# Bank account for your kids?



## matty77 (12 July 2010)

Whats the best bank account you can set up for your kids? I want to save a certain amount each week for my daughter to either pay for her education at a later date or just give it too her when she is 25. Anyone got any suggestions?

Im not so sure on education ones like http://asg.com.au as I am not sure if you can pull out your cash for non educational purposes without being penalised?


----------



## Who Dares Wins (13 July 2010)

My wife and I have done the same for our son. We have only opened a standard savings account that we deposit into every week. As he is only a year old at this stage there isnt very much money in there yet and consequently only attracts about 2.5% interest (we're in the unlucky country - NZ). But in a few years when there is a greater amount of money we will used fixed term deposits to access better rates. Will also use some of his money to buy a couple of calves which I will rear for him and then sell giving him about 100% average annual return on initial investment - but you've gotta have some land I suppose. Have thought about some shares but not keen at this stage to use his education / house money for that.

WDW


----------



## akkopower (13 July 2010)

we do the same for our kids.
At suncorp we get like 3.5% for having a kids account with them and if we deposit >20 per month we get a bonus 2% interest, so 5.5%. Lots of other banks do it also.


----------



## grace (13 July 2010)

matty77 said:


> Whats the best bank account you can set up for your kids? I want to save a certain amount each week for my daughter to either pay for her education at a later date or just give it too her when she is 25. Anyone got any suggestions?
> 
> Im not so sure on education ones like http://asg.com.au as I am not sure if you can pull out your cash for non educational purposes without being penalised?

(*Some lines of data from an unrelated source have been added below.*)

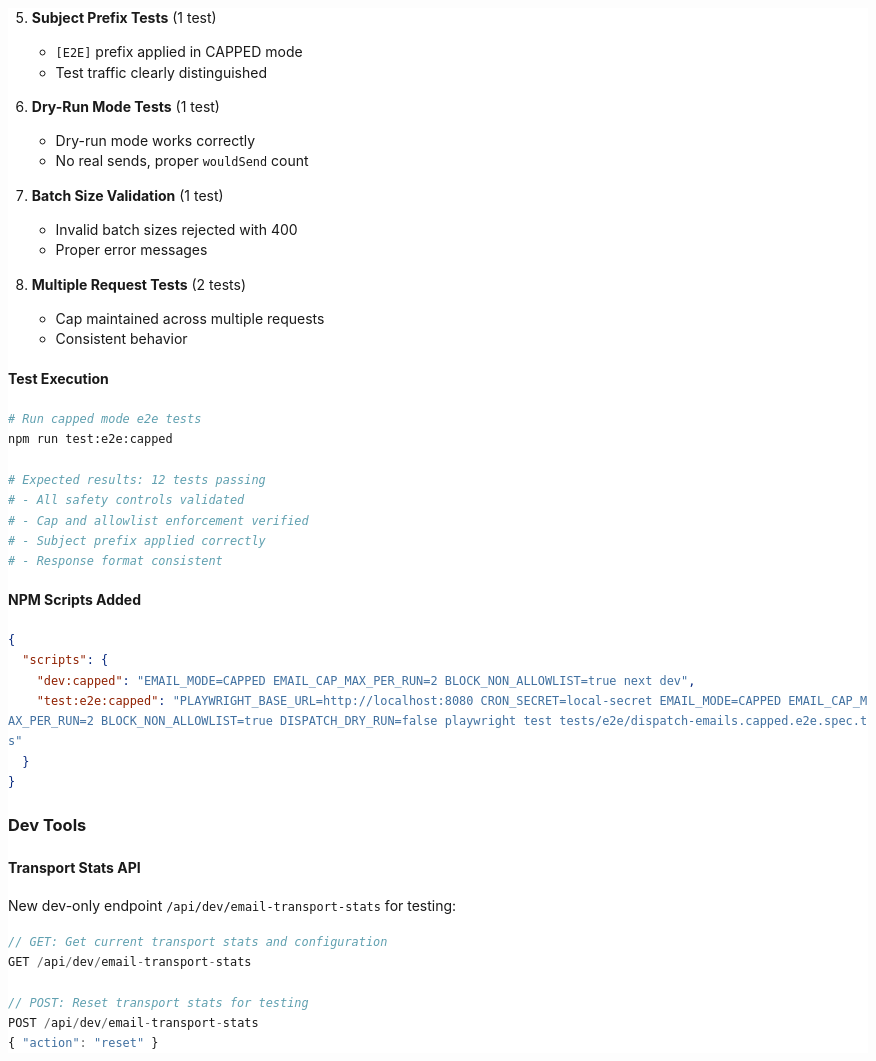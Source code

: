 5. **Subject Prefix Tests** (1 test)
   - `[E2E]` prefix applied in CAPPED mode
   - Test traffic clearly distinguished

6. **Dry-Run Mode Tests** (1 test)
   - Dry-run mode works correctly
   - No real sends, proper `wouldSend` count

7. **Batch Size Validation** (1 test)
   - Invalid batch sizes rejected with 400
   - Proper error messages

8. **Multiple Request Tests** (2 tests)
   - Cap maintained across multiple requests
   - Consistent behavior

#### Test Execution
```bash
# Run capped mode e2e tests
npm run test:e2e:capped

# Expected results: 12 tests passing
# - All safety controls validated
# - Cap and allowlist enforcement verified
# - Subject prefix applied correctly
# - Response format consistent
```

#### NPM Scripts Added
```json
{
  "scripts": {
    "dev:capped": "EMAIL_MODE=CAPPED EMAIL_CAP_MAX_PER_RUN=2 BLOCK_NON_ALLOWLIST=true next dev",
    "test:e2e:capped": "PLAYWRIGHT_BASE_URL=http://localhost:8080 CRON_SECRET=local-secret EMAIL_MODE=CAPPED EMAIL_CAP_MAX_PER_RUN=2 BLOCK_NON_ALLOWLIST=true DISPATCH_DRY_RUN=false playwright test tests/e2e/dispatch-emails.capped.e2e.spec.ts"
  }
}
```

### Dev Tools

#### Transport Stats API
New dev-only endpoint `/api/dev/email-transport-stats` for testing:

```typescript
// GET: Get current transport stats and configuration
GET /api/dev/email-transport-stats

// POST: Reset transport stats for testing
POST /api/dev/email-transport-stats
{ "action": "reset" }
```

Current Money Magazine has the top ten rated accounts for kids.
At the top is Bankwest at 10% on a bonus rate with monthly contributions.


----------



## matty77 (13 July 2010)

thanks for all the info - will look into it. 

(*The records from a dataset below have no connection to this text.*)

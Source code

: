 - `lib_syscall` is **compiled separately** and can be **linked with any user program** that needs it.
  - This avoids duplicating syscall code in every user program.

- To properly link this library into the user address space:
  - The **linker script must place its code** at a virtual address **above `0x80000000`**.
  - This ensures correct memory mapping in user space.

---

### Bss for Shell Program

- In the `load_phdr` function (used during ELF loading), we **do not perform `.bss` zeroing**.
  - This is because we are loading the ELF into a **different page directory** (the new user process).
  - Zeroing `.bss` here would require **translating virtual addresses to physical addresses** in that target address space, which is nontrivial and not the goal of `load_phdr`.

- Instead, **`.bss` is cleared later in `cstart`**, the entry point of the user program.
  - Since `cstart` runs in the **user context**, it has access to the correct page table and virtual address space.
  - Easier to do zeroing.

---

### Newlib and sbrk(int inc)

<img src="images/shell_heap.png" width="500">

If you make a bank account in your kids name who has control of said account if you are depositing the funds in? Or should I just put the account in my name?


----------



## awg (13 July 2010)

You can open the account as: Your name, Trustee for ; insert kids name

You will control it.

You may wish to seek clarification on who pays any tax on interest, under various scenarios from either the ATO or yr accountant.

If its under your name alone its your account for all intents and purposes.

You used to be able to open an account in Childs name, complete with TFN, but that is no longer possible


----------



## sinner (13 July 2010)

ASG sucks. I remember my parents paying into that for me from a very early age and when I got to uni all I got was 4 semesterly payments of $500 and the payments took forever to process!

I am pretty sure they were putting in more than $150/per annum over 15 years so I am very sure that ASG sucks.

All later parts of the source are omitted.